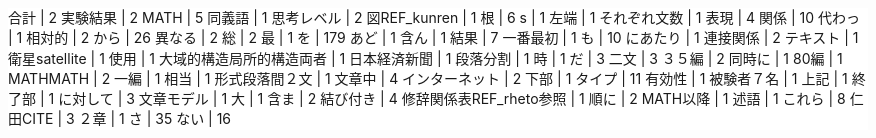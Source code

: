 合計 | 2
実験結果 | 2
MATH | 5
同義語 | 1
思考レベル | 2
図REF_kunren | 1
根 | 6
s | 1
左端 | 1
それぞれ文数 | 1
表現 | 4
関係 | 10
代わっ | 1
相対的 | 2
から | 26
異なる | 2
総 | 2
最 | 1
を | 179
あど | 1
含ん | 1
結果 | 7
一番最初 | 1
も | 10
にあたり | 1
連接関係 | 2
テキスト | 1
衛星satellite | 1
使用 | 1
大域的構造局所的構造両者 | 1
日本経済新聞 | 1
段落分割 | 1
時 | 1
だ | 3
二文 | 3
３５編 | 2
同時に | 1
80編 | 1
MATHMATH | 2
一編 | 1
相当 | 1
形式段落間２文 | 1
文章中 | 4
インターネット | 2
下部 | 1
タイプ | 11
有効性 | 1
被験者７名 | 1
上記 | 1
終了部 | 1
に対して | 3
文章モデル | 1
大 | 1
含ま | 2
結び付き | 4
修辞関係表REF_rheto参照 | 1
順に | 2
MATH以降 | 1
述語 | 1
これら | 8
仁田CITE | 3
２章 | 1
さ | 35
ない | 16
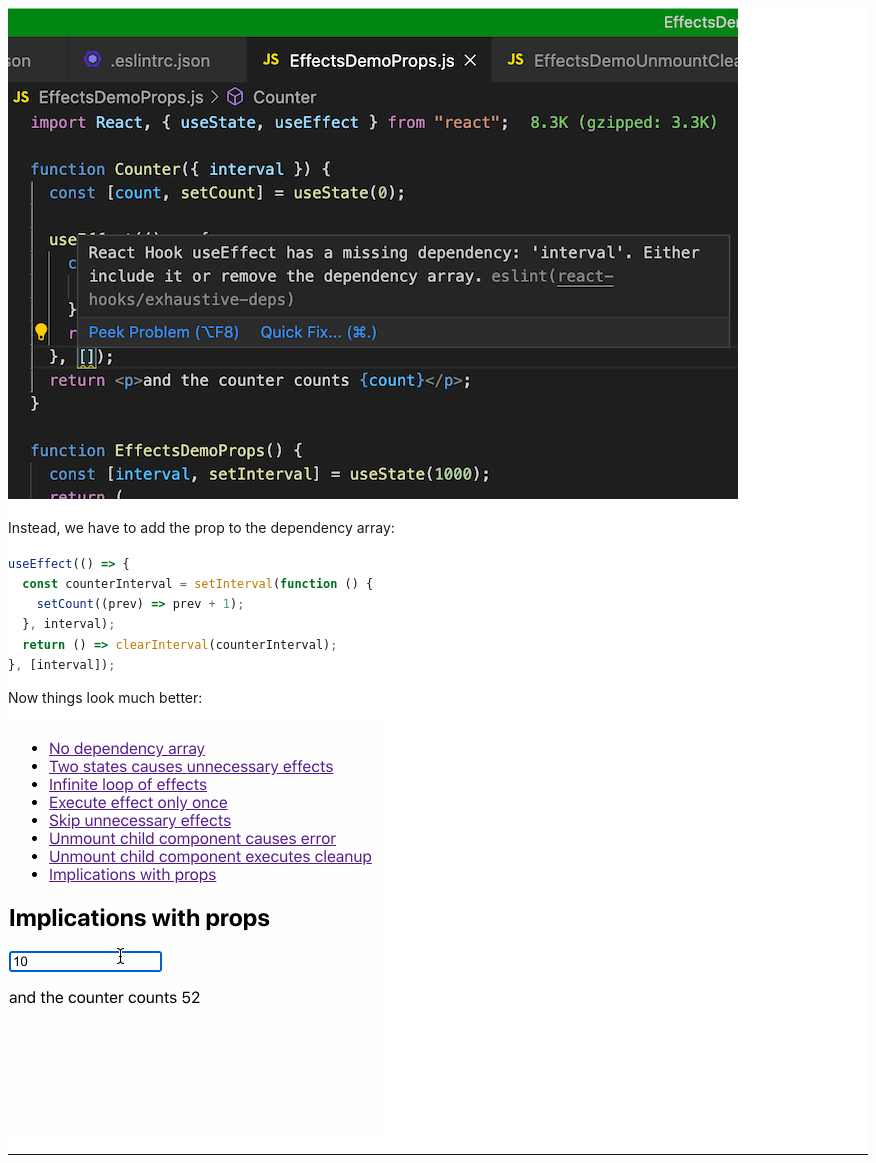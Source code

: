 ![The Initial Value Of 1000 Is Used Even After We Adjust The Input Field's Value](/assets/image/blog.logrocket.com/useeffect-react-hook-complete-guide/value-1000-adjust-input-field-value.png)

Instead, we have to add the prop to the dependency array:

```jsx
useEffect(() => {
  const counterInterval = setInterval(function () {
    setCount((prev) => prev + 1);
  }, interval);
  return () => clearInterval(counterInterval);
}, [interval]);
```

Now things look much better:

![Implications With Props Counter](/assets/image/blog.logrocket.com/useeffect-react-hook-complete-guide/counter-implications-with-props.webp)

---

━━━━━━━━━━

The problem: Going through the listing above, count the lines in which the word "logrocket" appears, and give only the number.

Output below: 2